Primary fermentation includes a period of active fermentation that lasts about 48-72 hours and is considered done when hydrometer readings are stable.
Typically, the active fermentation stage of primary fermentation will last between 2-3 days and the beer will stay in the primary fermenter for 1-4 weeks.
After primary fermentation, the beer will either be moved to a secondary fermenter, bottled, or kegged. Simple ales normally do not require secondary fermentation while larger, more complex beers may need a secondary fermenter to help with conditioning, dry hopping, flavor additions, or clarity.
Active fermentation normally starts within about 12 hours of pitching the yeast and it will last about 48-72 hours from that point.
Variables such as beer recipe, yeast strain, and fermentation temperature will all impact the length of active fermentation.
When all signs of active fermentation have ceased, yeast has fallen out of the beer, and you have stable hydrometer readings for several days in a row you can be sure that your primary fermentation is complete.

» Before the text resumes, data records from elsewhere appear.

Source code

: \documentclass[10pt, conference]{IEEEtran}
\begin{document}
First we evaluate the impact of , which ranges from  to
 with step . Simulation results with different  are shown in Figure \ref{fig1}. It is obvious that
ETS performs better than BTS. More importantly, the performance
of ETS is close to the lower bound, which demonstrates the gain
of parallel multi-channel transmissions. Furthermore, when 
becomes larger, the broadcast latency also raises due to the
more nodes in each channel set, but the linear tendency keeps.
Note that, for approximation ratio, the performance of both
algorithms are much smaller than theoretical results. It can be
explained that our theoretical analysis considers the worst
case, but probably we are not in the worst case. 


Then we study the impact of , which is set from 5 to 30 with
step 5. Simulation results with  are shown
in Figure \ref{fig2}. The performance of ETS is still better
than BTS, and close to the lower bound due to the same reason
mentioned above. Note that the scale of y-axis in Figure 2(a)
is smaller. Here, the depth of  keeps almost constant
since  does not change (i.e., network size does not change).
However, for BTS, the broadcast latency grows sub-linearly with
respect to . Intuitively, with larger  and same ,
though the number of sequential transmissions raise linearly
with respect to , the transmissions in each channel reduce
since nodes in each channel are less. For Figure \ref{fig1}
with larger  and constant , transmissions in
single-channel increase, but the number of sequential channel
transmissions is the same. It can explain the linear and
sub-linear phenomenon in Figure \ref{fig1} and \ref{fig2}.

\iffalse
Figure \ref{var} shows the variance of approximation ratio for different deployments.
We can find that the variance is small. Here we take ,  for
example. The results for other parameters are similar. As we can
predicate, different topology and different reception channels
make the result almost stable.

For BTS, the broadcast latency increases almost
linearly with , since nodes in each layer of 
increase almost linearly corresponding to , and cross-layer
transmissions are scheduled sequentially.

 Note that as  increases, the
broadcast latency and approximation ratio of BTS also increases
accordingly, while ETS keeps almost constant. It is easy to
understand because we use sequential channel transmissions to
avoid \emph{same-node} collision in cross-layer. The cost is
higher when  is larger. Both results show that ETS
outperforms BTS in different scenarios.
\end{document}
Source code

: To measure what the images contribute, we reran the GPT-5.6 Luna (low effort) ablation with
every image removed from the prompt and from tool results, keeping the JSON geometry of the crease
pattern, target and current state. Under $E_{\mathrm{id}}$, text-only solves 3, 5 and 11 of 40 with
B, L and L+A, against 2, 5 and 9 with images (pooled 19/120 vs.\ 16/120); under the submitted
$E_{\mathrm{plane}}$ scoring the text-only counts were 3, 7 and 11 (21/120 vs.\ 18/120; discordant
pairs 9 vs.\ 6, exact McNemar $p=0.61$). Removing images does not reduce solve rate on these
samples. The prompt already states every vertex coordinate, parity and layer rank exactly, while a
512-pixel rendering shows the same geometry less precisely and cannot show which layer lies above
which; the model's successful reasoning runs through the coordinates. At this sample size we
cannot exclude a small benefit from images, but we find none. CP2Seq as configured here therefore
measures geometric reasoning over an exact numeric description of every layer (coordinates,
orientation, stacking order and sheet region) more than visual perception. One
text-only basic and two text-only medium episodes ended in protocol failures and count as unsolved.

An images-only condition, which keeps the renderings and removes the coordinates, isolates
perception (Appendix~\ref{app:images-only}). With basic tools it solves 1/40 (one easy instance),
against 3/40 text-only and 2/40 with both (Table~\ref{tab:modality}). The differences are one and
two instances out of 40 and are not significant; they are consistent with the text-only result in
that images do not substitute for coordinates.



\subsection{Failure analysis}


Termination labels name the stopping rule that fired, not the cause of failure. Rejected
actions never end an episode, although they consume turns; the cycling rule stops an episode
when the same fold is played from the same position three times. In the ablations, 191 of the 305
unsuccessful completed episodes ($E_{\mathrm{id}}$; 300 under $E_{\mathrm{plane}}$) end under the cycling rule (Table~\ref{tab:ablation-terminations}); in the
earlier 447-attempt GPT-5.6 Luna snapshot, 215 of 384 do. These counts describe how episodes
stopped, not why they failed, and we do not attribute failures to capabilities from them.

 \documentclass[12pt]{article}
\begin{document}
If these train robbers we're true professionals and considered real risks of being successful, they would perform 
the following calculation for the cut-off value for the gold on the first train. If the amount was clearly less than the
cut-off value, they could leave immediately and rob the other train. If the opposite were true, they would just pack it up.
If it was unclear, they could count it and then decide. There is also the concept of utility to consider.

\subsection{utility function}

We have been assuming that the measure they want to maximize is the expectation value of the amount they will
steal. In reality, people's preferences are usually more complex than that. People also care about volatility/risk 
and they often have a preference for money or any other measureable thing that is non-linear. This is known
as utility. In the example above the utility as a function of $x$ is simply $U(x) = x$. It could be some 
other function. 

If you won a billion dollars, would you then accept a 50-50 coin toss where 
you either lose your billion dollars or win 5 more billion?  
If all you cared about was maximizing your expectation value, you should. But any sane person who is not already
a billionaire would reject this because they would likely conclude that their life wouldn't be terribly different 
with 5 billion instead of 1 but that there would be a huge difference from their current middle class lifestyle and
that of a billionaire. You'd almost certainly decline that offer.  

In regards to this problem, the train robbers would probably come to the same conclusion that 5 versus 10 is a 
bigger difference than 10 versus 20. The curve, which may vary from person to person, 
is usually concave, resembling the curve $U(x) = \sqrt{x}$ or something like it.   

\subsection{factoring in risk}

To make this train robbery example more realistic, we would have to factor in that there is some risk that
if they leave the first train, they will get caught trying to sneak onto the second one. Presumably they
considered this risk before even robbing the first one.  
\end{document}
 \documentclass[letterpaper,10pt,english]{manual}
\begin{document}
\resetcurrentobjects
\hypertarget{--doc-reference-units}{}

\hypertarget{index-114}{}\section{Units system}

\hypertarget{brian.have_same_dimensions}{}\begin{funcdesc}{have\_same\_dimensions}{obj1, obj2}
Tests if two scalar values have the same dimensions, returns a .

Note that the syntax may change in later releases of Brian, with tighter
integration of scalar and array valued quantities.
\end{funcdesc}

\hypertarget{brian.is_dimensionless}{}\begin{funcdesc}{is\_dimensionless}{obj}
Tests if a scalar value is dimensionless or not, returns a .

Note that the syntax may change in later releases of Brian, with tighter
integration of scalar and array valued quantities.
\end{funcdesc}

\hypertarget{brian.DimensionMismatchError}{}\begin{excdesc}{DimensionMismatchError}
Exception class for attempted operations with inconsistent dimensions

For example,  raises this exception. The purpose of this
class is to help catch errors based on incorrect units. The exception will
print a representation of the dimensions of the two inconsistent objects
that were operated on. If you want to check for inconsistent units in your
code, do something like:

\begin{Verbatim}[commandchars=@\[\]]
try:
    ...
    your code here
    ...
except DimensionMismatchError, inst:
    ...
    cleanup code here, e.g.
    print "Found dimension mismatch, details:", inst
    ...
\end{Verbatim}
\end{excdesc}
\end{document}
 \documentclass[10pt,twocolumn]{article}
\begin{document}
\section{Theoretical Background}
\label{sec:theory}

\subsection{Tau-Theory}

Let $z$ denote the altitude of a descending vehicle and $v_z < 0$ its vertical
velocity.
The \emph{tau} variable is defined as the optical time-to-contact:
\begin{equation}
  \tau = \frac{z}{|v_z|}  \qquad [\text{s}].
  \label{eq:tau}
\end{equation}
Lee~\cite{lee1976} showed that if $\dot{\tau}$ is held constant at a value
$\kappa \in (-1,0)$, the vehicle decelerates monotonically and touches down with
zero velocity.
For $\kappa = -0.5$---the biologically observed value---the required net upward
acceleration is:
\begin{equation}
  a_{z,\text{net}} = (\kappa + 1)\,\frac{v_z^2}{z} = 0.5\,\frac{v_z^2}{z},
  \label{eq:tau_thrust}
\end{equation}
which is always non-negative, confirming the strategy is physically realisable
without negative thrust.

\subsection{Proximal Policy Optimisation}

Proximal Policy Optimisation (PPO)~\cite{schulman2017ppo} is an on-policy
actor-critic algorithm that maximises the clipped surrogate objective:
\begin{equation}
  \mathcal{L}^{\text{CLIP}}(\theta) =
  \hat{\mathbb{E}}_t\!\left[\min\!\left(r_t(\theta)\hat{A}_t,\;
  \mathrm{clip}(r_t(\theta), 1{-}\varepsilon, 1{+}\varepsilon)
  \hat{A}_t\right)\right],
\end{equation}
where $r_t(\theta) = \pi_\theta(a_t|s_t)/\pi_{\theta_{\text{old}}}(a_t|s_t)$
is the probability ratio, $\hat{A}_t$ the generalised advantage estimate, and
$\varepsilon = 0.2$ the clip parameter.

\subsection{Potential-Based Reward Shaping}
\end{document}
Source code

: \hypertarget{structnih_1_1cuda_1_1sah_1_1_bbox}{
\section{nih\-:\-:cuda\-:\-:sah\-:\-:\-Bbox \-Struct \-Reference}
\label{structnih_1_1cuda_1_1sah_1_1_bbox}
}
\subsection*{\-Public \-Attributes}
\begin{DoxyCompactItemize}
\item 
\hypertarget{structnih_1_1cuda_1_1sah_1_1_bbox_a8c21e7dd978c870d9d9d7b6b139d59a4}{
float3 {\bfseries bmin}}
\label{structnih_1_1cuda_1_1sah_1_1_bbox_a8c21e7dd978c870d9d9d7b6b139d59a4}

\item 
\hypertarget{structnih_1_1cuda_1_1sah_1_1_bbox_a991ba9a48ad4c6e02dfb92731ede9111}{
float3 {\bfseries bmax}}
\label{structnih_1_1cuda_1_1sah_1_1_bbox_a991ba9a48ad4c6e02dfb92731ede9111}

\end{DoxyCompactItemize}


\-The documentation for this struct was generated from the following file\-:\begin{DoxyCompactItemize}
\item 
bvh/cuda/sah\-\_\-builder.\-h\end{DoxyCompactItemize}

Here are visual signs that fermentation is complete: – There will be little or no bubbling from the airlock. Some bubbling is normal, even after fermentation is complete, as carbon dioxide periodically escapes from the beer liquid. – All or most of the foam will dissipate from the headspace of the fermenter.
You will know that your fermentation is done with a hydrometer when the readings are the same for multiple days in a row and they are in line with your recipe’s estimated final gravity reading.
Technically speaking, you can’t ferment a beer for too long because once the sugars have been eaten up active fermentation will end and there will be no danger of the process continuing past that point.